(Saved data entries)
___

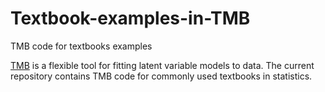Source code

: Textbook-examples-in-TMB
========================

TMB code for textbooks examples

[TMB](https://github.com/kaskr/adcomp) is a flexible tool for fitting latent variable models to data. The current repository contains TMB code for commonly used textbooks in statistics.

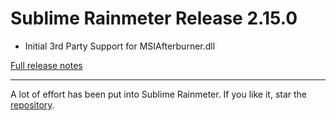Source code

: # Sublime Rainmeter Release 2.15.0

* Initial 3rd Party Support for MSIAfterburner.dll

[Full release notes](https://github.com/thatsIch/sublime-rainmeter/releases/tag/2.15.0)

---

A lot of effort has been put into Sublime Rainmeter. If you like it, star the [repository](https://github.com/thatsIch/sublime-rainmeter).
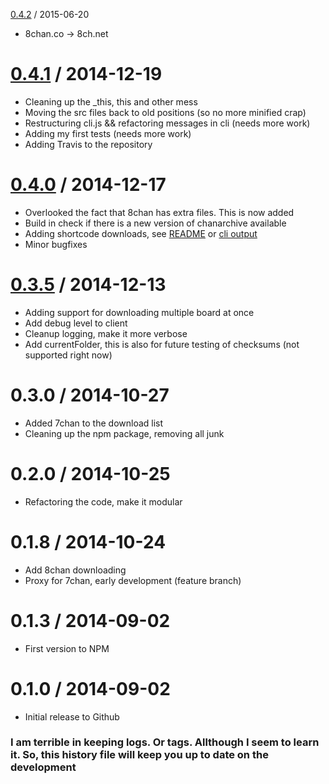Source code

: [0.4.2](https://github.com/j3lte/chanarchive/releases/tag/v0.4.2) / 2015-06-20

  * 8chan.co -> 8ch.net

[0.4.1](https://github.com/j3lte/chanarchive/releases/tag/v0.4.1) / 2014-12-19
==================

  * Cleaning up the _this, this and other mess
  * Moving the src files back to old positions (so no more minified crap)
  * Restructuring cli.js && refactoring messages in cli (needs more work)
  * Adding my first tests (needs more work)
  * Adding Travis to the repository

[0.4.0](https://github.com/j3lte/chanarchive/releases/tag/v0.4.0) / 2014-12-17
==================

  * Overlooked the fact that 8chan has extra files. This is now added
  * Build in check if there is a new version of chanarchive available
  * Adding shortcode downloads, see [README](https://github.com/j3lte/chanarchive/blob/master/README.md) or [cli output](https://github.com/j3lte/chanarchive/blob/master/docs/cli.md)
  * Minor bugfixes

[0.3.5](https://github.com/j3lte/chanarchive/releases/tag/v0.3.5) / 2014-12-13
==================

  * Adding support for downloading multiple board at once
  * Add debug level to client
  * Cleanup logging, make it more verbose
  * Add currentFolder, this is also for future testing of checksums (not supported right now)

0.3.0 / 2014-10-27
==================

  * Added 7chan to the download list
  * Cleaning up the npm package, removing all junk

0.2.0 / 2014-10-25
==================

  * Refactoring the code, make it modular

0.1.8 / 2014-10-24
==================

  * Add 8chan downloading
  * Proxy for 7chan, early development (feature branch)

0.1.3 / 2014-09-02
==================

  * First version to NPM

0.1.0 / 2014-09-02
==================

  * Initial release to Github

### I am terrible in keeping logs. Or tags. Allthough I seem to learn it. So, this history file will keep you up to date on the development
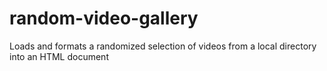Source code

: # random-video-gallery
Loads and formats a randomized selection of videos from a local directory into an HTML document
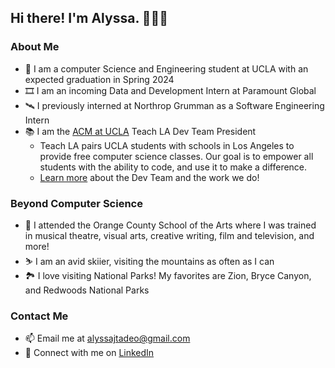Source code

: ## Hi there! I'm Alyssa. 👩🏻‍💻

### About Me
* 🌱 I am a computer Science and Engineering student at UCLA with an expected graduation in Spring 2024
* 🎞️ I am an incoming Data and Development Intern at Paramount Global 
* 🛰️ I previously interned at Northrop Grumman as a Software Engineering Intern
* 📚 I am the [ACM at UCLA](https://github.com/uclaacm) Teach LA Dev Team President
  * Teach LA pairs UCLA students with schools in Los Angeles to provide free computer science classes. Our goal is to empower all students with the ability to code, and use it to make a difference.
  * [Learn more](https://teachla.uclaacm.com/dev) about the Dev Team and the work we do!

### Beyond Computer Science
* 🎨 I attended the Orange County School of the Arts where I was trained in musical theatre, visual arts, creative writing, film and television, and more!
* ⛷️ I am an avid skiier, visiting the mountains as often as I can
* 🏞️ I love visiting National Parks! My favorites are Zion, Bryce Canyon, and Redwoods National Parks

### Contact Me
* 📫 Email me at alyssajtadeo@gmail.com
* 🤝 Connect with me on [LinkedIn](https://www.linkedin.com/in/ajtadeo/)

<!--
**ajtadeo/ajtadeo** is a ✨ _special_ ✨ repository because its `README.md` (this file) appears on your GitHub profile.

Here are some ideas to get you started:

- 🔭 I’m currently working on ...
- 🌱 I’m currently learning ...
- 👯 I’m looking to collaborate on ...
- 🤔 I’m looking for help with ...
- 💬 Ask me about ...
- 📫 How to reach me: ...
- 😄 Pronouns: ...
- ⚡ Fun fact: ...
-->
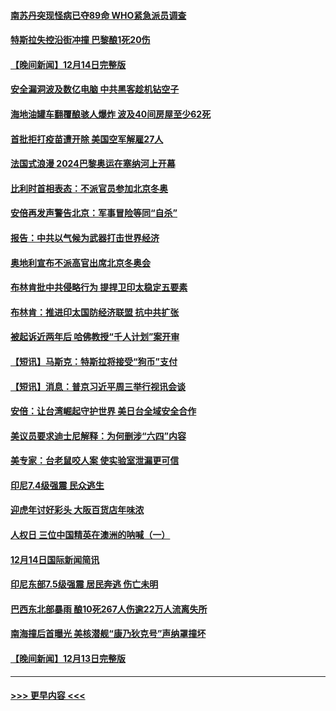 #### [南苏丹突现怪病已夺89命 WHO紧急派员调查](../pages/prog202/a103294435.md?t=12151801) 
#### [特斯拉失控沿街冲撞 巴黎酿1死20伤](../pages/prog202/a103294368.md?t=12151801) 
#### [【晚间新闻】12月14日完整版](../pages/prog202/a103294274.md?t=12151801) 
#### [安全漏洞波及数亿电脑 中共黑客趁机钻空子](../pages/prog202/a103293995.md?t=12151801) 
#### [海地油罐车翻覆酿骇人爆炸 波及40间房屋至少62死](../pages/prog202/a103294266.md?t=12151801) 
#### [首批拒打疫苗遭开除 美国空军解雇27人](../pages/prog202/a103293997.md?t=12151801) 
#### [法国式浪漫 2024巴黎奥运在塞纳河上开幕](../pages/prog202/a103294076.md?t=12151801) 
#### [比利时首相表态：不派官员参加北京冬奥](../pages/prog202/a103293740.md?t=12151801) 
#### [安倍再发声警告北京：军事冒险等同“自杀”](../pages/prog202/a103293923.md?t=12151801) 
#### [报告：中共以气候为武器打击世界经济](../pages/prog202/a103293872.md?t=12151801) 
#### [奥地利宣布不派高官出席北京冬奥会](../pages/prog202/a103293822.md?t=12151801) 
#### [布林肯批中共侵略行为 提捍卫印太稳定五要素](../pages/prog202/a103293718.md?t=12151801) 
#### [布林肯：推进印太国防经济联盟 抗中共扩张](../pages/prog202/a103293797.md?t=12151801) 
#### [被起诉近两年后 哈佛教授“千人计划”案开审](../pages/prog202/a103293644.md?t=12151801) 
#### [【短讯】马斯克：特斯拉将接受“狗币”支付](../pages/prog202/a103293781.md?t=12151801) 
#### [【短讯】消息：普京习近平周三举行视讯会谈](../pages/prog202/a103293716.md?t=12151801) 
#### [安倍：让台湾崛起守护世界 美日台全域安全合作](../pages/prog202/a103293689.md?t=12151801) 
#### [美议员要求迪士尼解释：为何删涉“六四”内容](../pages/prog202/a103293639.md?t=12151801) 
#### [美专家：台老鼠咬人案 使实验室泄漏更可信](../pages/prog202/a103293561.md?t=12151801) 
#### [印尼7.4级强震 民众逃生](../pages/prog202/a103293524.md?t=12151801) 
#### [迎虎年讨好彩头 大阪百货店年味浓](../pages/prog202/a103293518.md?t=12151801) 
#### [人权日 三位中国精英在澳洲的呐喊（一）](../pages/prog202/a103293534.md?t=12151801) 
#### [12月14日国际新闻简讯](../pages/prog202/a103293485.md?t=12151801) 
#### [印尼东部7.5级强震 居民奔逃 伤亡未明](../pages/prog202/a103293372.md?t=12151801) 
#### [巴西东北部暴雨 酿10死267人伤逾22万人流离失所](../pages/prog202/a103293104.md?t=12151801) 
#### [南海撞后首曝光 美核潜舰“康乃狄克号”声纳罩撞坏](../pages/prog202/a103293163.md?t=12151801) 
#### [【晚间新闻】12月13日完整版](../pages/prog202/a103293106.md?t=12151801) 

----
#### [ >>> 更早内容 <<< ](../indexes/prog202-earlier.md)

___

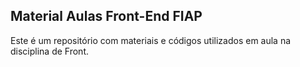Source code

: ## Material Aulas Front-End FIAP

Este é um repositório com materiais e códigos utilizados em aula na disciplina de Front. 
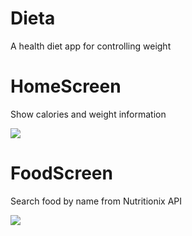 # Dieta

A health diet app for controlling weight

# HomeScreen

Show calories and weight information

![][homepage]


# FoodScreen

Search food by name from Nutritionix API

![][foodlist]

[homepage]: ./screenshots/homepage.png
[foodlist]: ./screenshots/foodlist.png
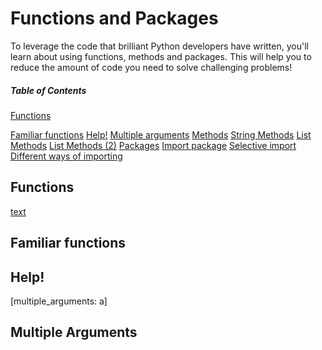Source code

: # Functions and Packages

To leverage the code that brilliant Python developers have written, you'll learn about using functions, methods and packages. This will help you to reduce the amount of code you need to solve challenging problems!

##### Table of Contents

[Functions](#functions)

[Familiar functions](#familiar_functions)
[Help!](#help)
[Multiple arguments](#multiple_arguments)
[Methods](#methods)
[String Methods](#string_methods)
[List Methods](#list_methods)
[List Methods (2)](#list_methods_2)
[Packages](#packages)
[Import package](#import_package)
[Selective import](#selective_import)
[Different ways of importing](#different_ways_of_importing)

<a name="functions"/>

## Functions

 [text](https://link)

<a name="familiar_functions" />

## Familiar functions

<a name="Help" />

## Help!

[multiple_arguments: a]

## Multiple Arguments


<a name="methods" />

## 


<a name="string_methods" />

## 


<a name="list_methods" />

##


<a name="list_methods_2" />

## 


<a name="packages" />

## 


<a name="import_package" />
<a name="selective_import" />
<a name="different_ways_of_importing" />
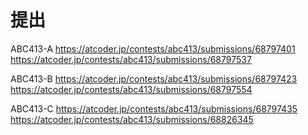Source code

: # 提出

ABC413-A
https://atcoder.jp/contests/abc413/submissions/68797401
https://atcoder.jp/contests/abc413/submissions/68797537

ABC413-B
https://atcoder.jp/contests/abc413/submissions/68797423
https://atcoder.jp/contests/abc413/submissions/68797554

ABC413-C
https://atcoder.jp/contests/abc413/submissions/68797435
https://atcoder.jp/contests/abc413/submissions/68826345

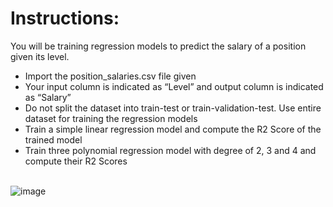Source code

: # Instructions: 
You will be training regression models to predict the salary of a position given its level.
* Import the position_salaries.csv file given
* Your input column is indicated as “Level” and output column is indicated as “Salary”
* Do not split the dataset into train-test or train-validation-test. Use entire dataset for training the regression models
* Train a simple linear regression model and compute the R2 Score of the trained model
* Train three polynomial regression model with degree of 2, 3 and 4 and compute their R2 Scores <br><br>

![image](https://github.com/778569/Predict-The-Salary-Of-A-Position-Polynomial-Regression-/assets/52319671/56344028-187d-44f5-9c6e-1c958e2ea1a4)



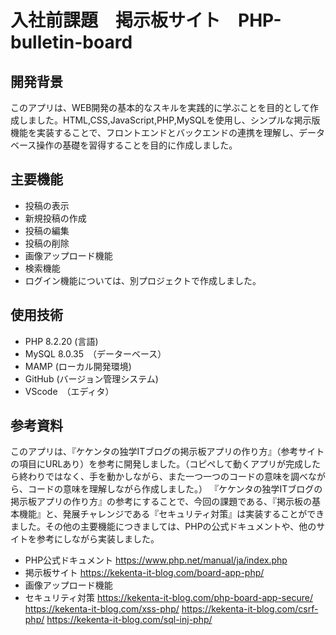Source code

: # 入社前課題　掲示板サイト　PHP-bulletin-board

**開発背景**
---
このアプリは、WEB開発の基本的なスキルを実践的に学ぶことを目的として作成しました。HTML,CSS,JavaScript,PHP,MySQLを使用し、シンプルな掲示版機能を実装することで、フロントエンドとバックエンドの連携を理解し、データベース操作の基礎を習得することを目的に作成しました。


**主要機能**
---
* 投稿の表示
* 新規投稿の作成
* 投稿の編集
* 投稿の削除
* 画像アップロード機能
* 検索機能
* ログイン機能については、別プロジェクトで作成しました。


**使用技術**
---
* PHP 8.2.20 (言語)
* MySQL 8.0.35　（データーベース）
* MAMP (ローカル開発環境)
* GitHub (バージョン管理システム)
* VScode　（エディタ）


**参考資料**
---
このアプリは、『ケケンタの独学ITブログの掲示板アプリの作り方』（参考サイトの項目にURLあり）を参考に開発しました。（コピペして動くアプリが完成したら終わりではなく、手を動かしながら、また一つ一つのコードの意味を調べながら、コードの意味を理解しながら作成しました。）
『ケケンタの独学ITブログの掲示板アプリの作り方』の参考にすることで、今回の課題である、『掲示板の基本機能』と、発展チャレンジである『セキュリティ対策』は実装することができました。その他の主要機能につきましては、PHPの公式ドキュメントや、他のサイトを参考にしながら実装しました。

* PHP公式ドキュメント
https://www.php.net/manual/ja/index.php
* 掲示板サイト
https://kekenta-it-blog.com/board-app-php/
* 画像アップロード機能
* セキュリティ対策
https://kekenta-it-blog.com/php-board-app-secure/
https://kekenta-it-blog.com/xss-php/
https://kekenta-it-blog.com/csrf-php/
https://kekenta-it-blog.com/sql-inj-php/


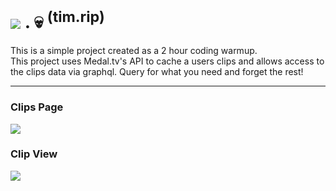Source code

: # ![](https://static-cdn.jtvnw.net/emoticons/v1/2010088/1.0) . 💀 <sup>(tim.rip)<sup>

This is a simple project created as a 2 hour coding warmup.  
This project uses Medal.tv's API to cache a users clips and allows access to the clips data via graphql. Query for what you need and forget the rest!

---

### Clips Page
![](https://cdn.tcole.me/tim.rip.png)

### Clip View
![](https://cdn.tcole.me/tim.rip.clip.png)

___

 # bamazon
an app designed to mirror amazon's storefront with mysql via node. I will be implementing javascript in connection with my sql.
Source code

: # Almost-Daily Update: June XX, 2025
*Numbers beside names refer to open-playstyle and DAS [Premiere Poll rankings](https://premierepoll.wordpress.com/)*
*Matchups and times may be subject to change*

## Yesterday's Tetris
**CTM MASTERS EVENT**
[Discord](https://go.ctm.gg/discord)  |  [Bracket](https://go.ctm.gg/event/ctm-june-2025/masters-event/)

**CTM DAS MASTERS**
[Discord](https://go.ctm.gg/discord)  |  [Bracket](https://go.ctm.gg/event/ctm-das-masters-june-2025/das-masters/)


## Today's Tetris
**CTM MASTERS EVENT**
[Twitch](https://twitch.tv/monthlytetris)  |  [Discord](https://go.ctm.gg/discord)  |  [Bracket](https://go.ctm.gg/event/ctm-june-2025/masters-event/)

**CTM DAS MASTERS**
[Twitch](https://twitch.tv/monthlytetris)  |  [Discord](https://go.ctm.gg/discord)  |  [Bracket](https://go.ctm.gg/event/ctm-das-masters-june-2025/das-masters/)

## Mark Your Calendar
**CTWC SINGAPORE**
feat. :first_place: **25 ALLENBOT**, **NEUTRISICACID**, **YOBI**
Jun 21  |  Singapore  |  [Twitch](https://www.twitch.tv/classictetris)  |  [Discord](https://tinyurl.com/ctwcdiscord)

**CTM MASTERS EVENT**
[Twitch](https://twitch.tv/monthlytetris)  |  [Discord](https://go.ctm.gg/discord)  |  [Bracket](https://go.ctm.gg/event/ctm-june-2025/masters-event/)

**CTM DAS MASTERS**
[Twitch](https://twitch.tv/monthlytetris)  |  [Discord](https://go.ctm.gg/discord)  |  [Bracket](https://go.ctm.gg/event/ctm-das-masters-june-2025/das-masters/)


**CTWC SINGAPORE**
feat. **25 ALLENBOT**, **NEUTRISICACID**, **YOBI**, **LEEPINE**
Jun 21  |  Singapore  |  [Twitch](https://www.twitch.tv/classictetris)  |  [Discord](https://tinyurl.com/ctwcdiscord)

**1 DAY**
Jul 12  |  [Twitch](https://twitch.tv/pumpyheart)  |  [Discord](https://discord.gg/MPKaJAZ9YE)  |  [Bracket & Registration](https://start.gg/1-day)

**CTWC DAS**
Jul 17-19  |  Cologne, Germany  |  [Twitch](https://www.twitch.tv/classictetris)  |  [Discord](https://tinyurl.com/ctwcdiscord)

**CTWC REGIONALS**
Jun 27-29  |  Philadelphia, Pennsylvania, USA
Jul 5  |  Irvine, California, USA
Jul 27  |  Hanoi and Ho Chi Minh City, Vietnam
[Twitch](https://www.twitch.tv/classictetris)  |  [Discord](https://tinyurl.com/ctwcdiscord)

___

* What to work on: Nothing but a number belongs in the answer: the number of lines above that contain "ctwcdiscord".

* Solution for this exercise: 4